**Work instructions:** The lines below may contain the word "https". Please count those that do and give the number alone.

**Data for analysis:**
*** Begin section ***

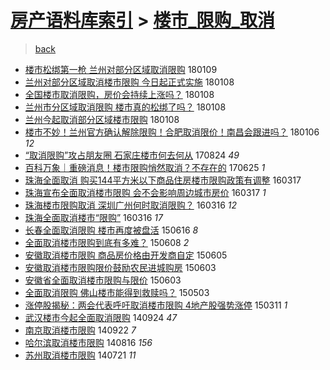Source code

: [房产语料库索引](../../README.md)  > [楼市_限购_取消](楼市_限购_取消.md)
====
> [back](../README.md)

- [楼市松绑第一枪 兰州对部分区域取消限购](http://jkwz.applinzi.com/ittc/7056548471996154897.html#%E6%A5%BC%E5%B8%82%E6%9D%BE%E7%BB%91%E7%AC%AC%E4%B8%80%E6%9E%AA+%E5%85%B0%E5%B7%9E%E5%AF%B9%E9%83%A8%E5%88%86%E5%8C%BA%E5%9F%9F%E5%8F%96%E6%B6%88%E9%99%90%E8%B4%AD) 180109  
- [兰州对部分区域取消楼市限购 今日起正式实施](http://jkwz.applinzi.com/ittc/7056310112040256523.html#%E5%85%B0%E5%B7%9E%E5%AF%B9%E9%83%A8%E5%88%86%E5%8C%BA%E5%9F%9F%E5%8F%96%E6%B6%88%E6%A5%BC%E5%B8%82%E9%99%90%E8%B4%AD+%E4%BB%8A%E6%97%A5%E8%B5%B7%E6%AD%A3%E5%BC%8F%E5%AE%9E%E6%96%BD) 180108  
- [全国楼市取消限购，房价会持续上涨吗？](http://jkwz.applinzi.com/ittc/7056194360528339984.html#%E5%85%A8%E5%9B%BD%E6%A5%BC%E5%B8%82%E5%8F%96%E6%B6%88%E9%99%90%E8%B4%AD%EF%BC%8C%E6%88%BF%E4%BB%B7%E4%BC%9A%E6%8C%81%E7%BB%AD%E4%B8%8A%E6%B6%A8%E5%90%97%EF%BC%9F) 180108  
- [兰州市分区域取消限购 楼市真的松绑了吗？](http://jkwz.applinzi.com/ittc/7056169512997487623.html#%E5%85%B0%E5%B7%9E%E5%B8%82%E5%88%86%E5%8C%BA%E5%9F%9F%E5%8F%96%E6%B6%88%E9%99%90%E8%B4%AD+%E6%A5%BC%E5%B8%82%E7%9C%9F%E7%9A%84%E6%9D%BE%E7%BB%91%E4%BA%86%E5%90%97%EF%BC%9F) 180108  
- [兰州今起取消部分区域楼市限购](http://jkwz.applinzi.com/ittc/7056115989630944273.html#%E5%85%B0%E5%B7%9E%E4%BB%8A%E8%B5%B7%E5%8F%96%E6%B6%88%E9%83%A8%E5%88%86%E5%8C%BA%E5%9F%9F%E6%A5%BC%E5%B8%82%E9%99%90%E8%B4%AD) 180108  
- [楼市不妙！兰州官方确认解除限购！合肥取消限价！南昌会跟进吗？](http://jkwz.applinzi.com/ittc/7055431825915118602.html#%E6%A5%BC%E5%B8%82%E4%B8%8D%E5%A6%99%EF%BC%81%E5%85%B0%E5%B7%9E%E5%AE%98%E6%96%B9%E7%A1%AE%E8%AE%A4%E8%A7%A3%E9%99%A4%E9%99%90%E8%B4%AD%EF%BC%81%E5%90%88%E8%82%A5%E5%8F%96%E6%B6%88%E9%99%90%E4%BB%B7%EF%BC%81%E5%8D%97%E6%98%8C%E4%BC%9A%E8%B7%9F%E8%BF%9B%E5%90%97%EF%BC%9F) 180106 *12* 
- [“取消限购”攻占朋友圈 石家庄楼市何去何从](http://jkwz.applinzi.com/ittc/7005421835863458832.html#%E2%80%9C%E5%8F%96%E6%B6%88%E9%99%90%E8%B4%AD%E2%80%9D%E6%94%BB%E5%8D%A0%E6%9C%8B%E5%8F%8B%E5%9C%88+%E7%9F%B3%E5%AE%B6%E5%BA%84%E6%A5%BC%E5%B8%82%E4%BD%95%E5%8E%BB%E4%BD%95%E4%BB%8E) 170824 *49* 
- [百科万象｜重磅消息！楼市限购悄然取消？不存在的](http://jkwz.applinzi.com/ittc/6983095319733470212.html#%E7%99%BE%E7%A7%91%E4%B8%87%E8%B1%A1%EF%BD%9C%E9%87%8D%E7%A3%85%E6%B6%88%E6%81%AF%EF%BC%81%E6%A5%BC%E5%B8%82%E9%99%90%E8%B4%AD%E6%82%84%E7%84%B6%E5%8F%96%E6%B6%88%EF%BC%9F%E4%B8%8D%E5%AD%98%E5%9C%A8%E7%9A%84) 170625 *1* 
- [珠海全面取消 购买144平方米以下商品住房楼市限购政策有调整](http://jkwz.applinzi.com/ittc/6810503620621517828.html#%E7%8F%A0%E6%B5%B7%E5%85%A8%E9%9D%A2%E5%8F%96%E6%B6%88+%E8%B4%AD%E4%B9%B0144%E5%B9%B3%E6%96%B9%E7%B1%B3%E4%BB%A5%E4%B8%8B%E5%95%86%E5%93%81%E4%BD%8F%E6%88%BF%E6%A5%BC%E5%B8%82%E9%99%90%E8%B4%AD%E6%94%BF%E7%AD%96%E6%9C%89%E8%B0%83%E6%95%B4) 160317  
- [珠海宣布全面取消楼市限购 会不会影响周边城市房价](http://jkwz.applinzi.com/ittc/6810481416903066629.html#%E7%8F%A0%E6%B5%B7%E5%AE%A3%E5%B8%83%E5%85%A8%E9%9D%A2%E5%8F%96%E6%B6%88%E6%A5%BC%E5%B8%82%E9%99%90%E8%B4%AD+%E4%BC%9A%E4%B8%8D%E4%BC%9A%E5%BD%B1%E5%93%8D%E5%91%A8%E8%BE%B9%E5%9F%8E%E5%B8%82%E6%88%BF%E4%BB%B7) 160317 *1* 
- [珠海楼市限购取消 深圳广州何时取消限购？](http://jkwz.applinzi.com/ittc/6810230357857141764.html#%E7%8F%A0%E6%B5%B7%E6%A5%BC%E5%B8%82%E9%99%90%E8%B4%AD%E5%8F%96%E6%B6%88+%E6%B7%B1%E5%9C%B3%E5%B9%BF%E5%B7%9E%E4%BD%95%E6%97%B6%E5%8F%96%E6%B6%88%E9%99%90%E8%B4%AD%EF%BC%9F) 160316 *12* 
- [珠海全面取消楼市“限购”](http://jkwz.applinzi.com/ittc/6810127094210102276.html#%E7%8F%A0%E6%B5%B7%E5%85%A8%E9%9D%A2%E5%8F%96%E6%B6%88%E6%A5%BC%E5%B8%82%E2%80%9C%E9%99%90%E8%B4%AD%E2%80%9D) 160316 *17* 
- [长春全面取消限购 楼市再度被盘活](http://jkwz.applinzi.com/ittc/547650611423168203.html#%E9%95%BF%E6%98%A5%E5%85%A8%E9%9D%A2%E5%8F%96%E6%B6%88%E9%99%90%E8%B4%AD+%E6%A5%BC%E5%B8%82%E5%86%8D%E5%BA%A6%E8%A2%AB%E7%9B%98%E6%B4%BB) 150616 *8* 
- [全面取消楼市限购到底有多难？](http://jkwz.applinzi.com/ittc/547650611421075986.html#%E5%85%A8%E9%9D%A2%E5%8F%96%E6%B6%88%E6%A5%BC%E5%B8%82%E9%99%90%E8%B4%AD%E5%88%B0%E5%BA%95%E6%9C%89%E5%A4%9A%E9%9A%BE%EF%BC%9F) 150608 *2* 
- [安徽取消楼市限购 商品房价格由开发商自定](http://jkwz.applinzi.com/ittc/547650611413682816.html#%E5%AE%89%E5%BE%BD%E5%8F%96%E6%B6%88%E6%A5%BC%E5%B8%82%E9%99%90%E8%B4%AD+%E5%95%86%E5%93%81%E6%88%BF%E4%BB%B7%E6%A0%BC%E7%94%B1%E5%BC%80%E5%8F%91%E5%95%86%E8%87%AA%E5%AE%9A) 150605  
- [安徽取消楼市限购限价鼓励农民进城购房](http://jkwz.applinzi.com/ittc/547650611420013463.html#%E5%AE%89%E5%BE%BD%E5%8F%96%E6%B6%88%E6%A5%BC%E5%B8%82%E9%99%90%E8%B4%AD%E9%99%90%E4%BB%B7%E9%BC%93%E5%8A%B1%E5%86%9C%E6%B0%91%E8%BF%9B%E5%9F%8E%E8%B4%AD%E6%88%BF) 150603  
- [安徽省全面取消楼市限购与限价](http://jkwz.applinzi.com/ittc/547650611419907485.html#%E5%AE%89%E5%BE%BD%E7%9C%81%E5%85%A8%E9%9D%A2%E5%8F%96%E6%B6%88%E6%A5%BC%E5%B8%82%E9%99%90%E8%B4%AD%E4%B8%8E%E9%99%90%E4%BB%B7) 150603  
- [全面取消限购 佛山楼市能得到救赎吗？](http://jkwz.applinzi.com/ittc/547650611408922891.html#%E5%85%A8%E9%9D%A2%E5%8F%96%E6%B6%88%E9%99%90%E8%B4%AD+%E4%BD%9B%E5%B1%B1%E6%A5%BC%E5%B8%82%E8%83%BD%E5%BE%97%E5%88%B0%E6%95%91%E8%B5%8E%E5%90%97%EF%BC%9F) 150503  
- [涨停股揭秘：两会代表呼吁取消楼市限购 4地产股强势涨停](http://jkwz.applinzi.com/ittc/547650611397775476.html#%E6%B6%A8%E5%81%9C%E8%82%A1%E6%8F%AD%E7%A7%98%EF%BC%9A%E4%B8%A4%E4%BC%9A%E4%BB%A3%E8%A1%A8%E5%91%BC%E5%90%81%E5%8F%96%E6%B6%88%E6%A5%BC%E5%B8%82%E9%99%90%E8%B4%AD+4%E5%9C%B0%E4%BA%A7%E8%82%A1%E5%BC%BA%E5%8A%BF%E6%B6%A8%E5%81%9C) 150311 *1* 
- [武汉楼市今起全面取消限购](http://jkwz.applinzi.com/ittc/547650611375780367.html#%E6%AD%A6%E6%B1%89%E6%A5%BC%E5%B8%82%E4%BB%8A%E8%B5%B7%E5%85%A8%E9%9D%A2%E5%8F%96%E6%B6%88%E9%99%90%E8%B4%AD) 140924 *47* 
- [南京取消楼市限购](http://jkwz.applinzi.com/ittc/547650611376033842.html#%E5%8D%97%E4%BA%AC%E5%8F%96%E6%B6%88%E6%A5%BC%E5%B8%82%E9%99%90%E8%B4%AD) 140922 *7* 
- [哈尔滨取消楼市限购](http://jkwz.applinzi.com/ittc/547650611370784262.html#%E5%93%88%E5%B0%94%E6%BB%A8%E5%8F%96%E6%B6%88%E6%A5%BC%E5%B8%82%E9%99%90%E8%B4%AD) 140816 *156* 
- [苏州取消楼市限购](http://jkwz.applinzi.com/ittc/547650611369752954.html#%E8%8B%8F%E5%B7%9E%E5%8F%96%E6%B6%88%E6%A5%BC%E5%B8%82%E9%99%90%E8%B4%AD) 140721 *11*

*** End section ***
*** Begin section ***

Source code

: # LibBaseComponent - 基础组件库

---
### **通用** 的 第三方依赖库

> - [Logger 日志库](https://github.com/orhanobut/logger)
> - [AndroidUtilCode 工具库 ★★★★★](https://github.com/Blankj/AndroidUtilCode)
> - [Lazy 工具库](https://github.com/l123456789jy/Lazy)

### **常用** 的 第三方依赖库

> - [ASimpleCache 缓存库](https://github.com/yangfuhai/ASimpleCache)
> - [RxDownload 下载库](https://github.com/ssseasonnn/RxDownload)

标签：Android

*** End section ***

**Answer box:** 5